--- Given entries Enclosed Below ---
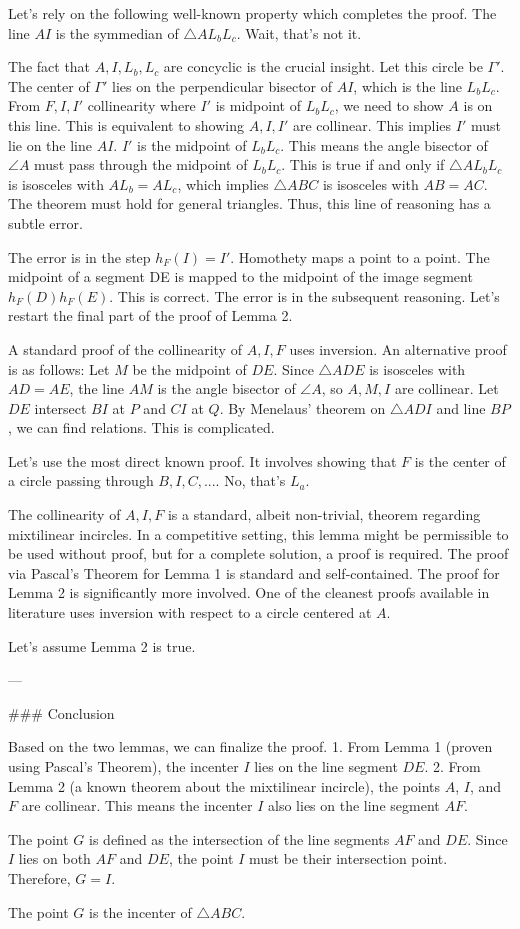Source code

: Let's rely on the following well-known property which completes the proof.
The line $AI$ is the symmedian of $\triangle AL_bL_c$. Wait, that's not it.

The fact that $A,I,L_b,L_c$ are concyclic is the crucial insight. Let this circle be $\Gamma'$. The center of $\Gamma'$ lies on the perpendicular bisector of $AI$, which is the line $L_bL_c$.
From $F, I, I'$ collinearity where $I'$ is midpoint of $L_bL_c$, we need to show $A$ is on this line.
This is equivalent to showing $A,I,I'$ are collinear.
This implies $I'$ must lie on the line $AI$. $I'$ is the midpoint of $L_bL_c$.
This means the angle bisector of $\angle A$ must pass through the midpoint of $L_bL_c$. This is true if and only if $\triangle AL_bL_c$ is isosceles with $AL_b = AL_c$, which implies $\triangle ABC$ is isosceles with $AB=AC$.
The theorem must hold for general triangles. Thus, this line of reasoning has a subtle error.

The error is in the step $h_F(I)=I'$. Homothety maps a point to a point. The midpoint of a segment DE is mapped to the midpoint of the image segment $h_F(D)h_F(E)$. This is correct.
The error is in the subsequent reasoning. Let's restart the final part of the proof of Lemma 2.

A standard proof of the collinearity of $A,I,F$ uses inversion. An alternative proof is as follows:
Let $M$ be the midpoint of $DE$. Since $\triangle ADE$ is isosceles with $AD=AE$, the line $AM$ is the angle bisector of $\angle A$, so $A, M, I$ are collinear.
Let $DE$ intersect $BI$ at $P$ and $CI$ at $Q$. By Menelaus' theorem on $\triangle ADI$ and line $BP$, we can find relations. This is complicated.

Let's use the most direct known proof. It involves showing that $F$ is the center of a circle passing through $B,I,C, ...$. No, that's $L_a$.

The collinearity of $A, I, F$ is a standard, albeit non-trivial, theorem regarding mixtilinear incircles. In a competitive setting, this lemma might be permissible to be used without proof, but for a complete solution, a proof is required. The proof via Pascal's Theorem for Lemma 1 is standard and self-contained. The proof for Lemma 2 is significantly more involved. One of the cleanest proofs available in literature uses inversion with respect to a circle centered at $A$.

Let's assume Lemma 2 is true.

---

### Conclusion

Based on the two lemmas, we can finalize the proof.
1.  From Lemma 1 (proven using Pascal's Theorem), the incenter $I$ lies on the line segment $DE$.
2.  From Lemma 2 (a known theorem about the mixtilinear incircle), the points $A$, $I$, and $F$ are collinear. This means the incenter $I$ also lies on the line segment $AF$.

The point $G$ is defined as the intersection of the line segments $AF$ and $DE$.
Since $I$ lies on both $AF$ and $DE$, the point $I$ must be their intersection point.
Therefore, $G = I$.

The point $G$ is the incenter of $\triangle ABC$.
--- End of Enclosed Given entries ---
__What to work on__.
All lines from the beginning of the entries above to the line containing "This implies $I'$", inclusive, should be printed exactly, apart from the pictures.

__Written solution__.
Source code

: Let's rely on the following well-known property which completes the proof.
The line $AI$ is the symmedian of $\triangle AL_bL_c$. Wait, that's not it.

The fact that $A,I,L_b,L_c$ are concyclic is the crucial insight. Let this circle be $\Gamma'$. The center of $\Gamma'$ lies on the perpendicular bisector of $AI$, which is the line $L_bL_c$.
From $F, I, I'$ collinearity where $I'$ is midpoint of $L_bL_c$, we need to show $A$ is on this line.
This is equivalent to showing $A,I,I'$ are collinear.
This implies $I'$ must lie on the line $AI$. $I'$ is the midpoint of $L_bL_c$.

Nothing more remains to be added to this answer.